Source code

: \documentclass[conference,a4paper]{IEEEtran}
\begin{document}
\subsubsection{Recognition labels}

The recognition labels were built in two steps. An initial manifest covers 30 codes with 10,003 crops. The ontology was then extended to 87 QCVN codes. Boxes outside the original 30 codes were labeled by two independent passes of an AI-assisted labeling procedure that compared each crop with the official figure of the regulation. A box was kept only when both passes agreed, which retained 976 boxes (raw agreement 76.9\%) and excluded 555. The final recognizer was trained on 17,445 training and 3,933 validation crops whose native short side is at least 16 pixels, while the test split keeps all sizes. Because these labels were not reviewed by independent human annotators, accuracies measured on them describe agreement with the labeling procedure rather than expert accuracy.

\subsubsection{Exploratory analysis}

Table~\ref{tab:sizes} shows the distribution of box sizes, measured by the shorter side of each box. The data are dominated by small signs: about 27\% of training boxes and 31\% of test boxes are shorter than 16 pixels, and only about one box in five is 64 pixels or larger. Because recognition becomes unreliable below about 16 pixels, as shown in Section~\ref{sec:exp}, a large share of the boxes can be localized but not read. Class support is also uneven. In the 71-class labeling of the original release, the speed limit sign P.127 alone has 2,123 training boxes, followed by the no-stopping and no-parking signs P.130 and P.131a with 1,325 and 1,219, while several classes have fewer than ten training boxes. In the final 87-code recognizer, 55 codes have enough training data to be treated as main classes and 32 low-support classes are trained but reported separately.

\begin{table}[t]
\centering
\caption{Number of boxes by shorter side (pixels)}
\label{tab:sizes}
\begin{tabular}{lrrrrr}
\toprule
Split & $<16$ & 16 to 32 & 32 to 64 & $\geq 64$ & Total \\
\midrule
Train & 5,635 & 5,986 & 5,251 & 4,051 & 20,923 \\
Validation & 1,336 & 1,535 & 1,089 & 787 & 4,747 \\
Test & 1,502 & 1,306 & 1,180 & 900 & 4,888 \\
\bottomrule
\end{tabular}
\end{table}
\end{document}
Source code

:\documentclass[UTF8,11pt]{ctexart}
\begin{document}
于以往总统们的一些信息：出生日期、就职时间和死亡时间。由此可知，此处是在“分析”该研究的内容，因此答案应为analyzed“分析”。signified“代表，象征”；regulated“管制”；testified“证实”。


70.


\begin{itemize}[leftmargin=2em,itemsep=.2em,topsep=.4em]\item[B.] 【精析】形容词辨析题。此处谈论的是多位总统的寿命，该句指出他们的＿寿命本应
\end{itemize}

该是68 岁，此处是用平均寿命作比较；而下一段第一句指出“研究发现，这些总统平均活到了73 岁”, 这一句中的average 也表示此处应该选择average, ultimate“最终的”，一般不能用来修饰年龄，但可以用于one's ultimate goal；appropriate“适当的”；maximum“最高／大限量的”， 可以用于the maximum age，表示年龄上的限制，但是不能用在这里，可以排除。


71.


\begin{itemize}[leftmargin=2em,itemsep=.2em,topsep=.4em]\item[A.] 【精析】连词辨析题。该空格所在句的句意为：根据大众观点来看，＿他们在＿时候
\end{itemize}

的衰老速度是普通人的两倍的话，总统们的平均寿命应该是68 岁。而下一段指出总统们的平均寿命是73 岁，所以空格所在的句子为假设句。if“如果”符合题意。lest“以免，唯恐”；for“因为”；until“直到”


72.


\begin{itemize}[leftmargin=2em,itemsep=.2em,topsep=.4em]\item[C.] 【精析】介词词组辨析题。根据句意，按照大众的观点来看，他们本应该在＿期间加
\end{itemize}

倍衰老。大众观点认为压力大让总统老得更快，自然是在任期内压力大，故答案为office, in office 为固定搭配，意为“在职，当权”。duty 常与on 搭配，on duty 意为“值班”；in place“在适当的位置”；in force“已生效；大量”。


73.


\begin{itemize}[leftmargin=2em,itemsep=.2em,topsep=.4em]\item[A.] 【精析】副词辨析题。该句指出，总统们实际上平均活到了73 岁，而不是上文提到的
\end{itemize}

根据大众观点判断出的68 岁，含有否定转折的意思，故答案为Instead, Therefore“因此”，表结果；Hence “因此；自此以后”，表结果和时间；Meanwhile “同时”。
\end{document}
···
▸ Goal of the exercise: Look at the entries above. Say how many lines have the word "subsubsection", and give only the number.

▸ Answer section: 2